Quant à l’intégration par le travail, elle est accélérée pour les migrants sur un marché qui leur permet de développer des compétences auxquelles ils n’auraient pas eu accès dans leurs pays d’origine. Les paysans burkinabè possédant de faibles compétences ont pu en gagner de nouvelles et accéder ainsi à des fonctions mieux rémunérées que s’ils étaient restés chez eux. C’est d’ailleurs grâce à cette montée en compétences que les équilibres macroéconomiques, loin d’être déstabilisés par l’arrivée de nouvelles populations, en sont renforcés dans le pays d’accueil, comme dans le pays d’origine. Ceci est une incitation et un message pour certains pays africains qui sont encore trop frileux dans leur gestion de la migration africaine.

Dans le pays d’accueil, une meilleure rémunération se traduit par une consommation accrue de produits locaux, ou de produits importés du pays d’origine (« commerce de la nostalgie »). Les émigrés venus de RDC et du Zimbabwe sur la période 2000 – 2013 ont suscité une croissance des importations de nourriture en provenance de ces deux pays, respectivement de 100 000 à 650 000 dollars pour la RDC, de 100 000 à 1 million de dollars pour le Zimbabwe. Les migrants constituent à ce titre un trait d’union économique entre les pays d’origine et d’accueil, et un moteur de croissance singulièrement efficace pour les exportations de leur pays d’origine.

La hausse de leurs rémunérations les fait également contribuer à la hausse de la consommation locale, et à la contribution fiscale (taxes et impôts) à l’économie nationale. L’idée que l’entrée de populations nouvelles déstabiliserait les équilibres sociaux, est également invalidée par ce constat. Et, grâce aux envois des diasporas dans leurs pays d’origine, un transfert de capitaux entre pays s’opère, ainsi qu’une contribution aux systèmes sociaux des pays d’origine.

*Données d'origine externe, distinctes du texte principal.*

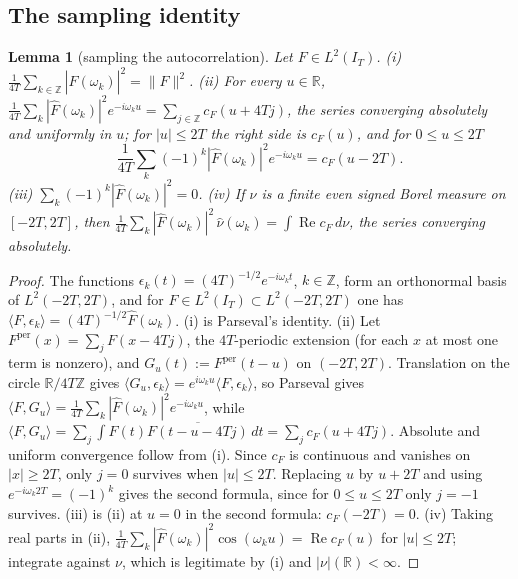 \documentclass[11pt]{amsart}
\newtheorem{lemma}[theorem]{Lemma}
\theoremstyle{definition}
\theoremstyle{remark}
\newcommand{\R}{\mathbb R}
\newcommand{\Z}{\mathbb Z}
\newcommand{\Rel}{\operatorname{Re}}
\newcommand{\IT}{I_T}
\newcommand{\nuh}{\widehat\nu}
\newcommand{\Fh}{\widehat F}
\newcommand{\cF}{c_F}
\begin{document}
\subsection{The sampling identity}

\begin{lemma}[sampling the autocorrelation]\label{lem:nyq-sampling}
Let $F\in L^2(\IT)$.
\emph{(i)} $\frac1{4T}\sum_{k\in\Z}|\Fh(\omega_k)|^2=\|F\|^2$.
\emph{(ii)} For every $u\in\R$, $\frac1{4T}\sum_k|\Fh(\omega_k)|^2e^{-i\omega_ku}=\sum_{j\in\Z}\cF(u+4Tj)$, the
series converging absolutely and uniformly in $u$; for $|u|\le2T$ the right side is $\cF(u)$, and for
$0\le u\le2T$
\[
\frac1{4T}\sum_k(-1)^k|\Fh(\omega_k)|^2e^{-i\omega_ku}=\cF(u-2T).
\]
\emph{(iii)} $\sum_k(-1)^k|\Fh(\omega_k)|^2=0$.
\emph{(iv)} If $\nu$ is a finite even signed Borel measure on $[-2T,2T]$, then
$\frac1{4T}\sum_k|\Fh(\omega_k)|^2\,\nuh(\omega_k)=\int\Rel\cF\,d\nu$, the series converging absolutely.
\end{lemma}

\begin{proof}
The functions $\epsilon_k(t)=(4T)^{-1/2}e^{-i\omega_kt}$, $k\in\Z$, form an orthonormal basis of
$L^2(-2T,2T)$, and for $F\in L^2(\IT)\subset L^2(-2T,2T)$ one has $\langle F,\epsilon_k\rangle=(4T)^{-1/2}\Fh(\omega_k)$.
(i) is Parseval's identity. (ii) Let $F^{\mathrm{per}}(x)=\sum_jF(x-4Tj)$, the $4T$-periodic extension (for each
$x$ at most one term is nonzero), and $G_u(t):=F^{\mathrm{per}}(t-u)$ on $(-2T,2T)$. Translation on the circle
$\R/4T\Z$ gives $\langle G_u,\epsilon_k\rangle=e^{i\omega_ku}\langle F,\epsilon_k\rangle$, so Parseval gives
$\langle F,G_u\rangle=\frac1{4T}\sum_k|\Fh(\omega_k)|^2e^{-i\omega_ku}$, while
$\langle F,G_u\rangle=\sum_j\int F(t)\overline{F(t-u-4Tj)}\,dt=\sum_j\cF(u+4Tj)$. Absolute and uniform convergence
follow from (i). Since $\cF$ is continuous and vanishes on $|x|\ge2T$, only $j=0$ survives when $|u|\le2T$.
Replacing $u$ by $u+2T$ and using $e^{-i\omega_k2T}=(-1)^k$ gives the second formula, since for
$0\le u\le2T$ only $j=-1$ survives. (iii) is (ii) at $u=0$ in the second formula: $\cF(-2T)=0$.
(iv) Taking real parts in (ii), $\frac1{4T}\sum_k|\Fh(\omega_k)|^2\cos(\omega_ku)=\Rel\cF(u)$ for $|u|\le2T$;
integrate against $\nu$, which is legitimate by (i) and $|\nu|(\R)<\infty$.
\end{proof}
\end{document}
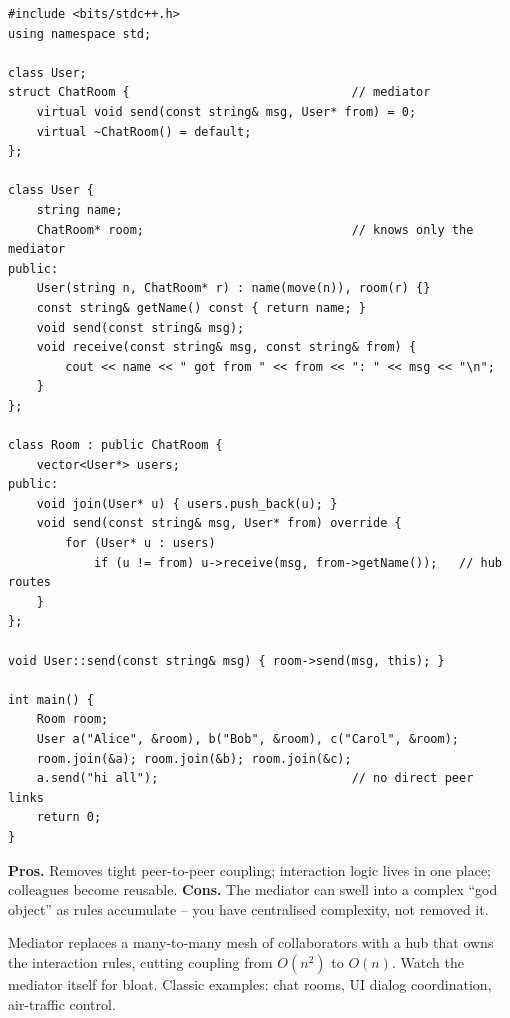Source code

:\begin{lstlisting}
#include <bits/stdc++.h>
using namespace std;

class User;
struct ChatRoom {                               // mediator
    virtual void send(const string& msg, User* from) = 0;
    virtual ~ChatRoom() = default;
};

class User {
    string name;
    ChatRoom* room;                             // knows only the mediator
public:
    User(string n, ChatRoom* r) : name(move(n)), room(r) {}
    const string& getName() const { return name; }
    void send(const string& msg);
    void receive(const string& msg, const string& from) {
        cout << name << " got from " << from << ": " << msg << "\n";
    }
};

class Room : public ChatRoom {
    vector<User*> users;
public:
    void join(User* u) { users.push_back(u); }
    void send(const string& msg, User* from) override {
        for (User* u : users)
            if (u != from) u->receive(msg, from->getName());   // hub routes
    }
};

void User::send(const string& msg) { room->send(msg, this); }

int main() {
    Room room;
    User a("Alice", &room), b("Bob", &room), c("Carol", &room);
    room.join(&a); room.join(&b); room.join(&c);
    a.send("hi all");                           // no direct peer links
    return 0;
}
\end{lstlisting}

\begin{complexitybox}
\textbf{Pros.} Removes tight peer-to-peer coupling; interaction logic
lives in one place; colleagues become reusable. \textbf{Cons.} The
mediator can swell into a complex ``god object'' as rules accumulate --
you have centralised complexity, not removed it.
\end{complexitybox}

\begin{takeawaybox}
Mediator replaces a many-to-many mesh of collaborators with a hub that
owns the interaction rules, cutting coupling from $O(n^2)$ to $O(n)$.
Watch the mediator itself for bloat. Classic examples: chat rooms, UI
dialog coordination, air-traffic control.
\end{takeawaybox}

Tous les bienfaits de ce phénomène de migrations intra-africaines ne sont désormais plus à prouver. Le défi à relever appartient désormais aux États, dont certains ont déjà commencé à adapter leur législation pour accompagner ce mouvement même si d’autres  n’ont pas encore compris les bénéfices qu’ils pourraient en tirer. Mais les migrations, constitutives de notre continent, vont voir leurs effets positifs encore accrus grâce à la mise en place de la Zone de Libre-Échange Continentale (ZLEC) et d’un passeport panafricain. L’harmonisation des normes, la disparition des barrières douanières, la libre circulation des personnes et des capitaux, sont autant de dispositifs propres à dynamiser des migrations dans un marché unifié à l’échelle du continent.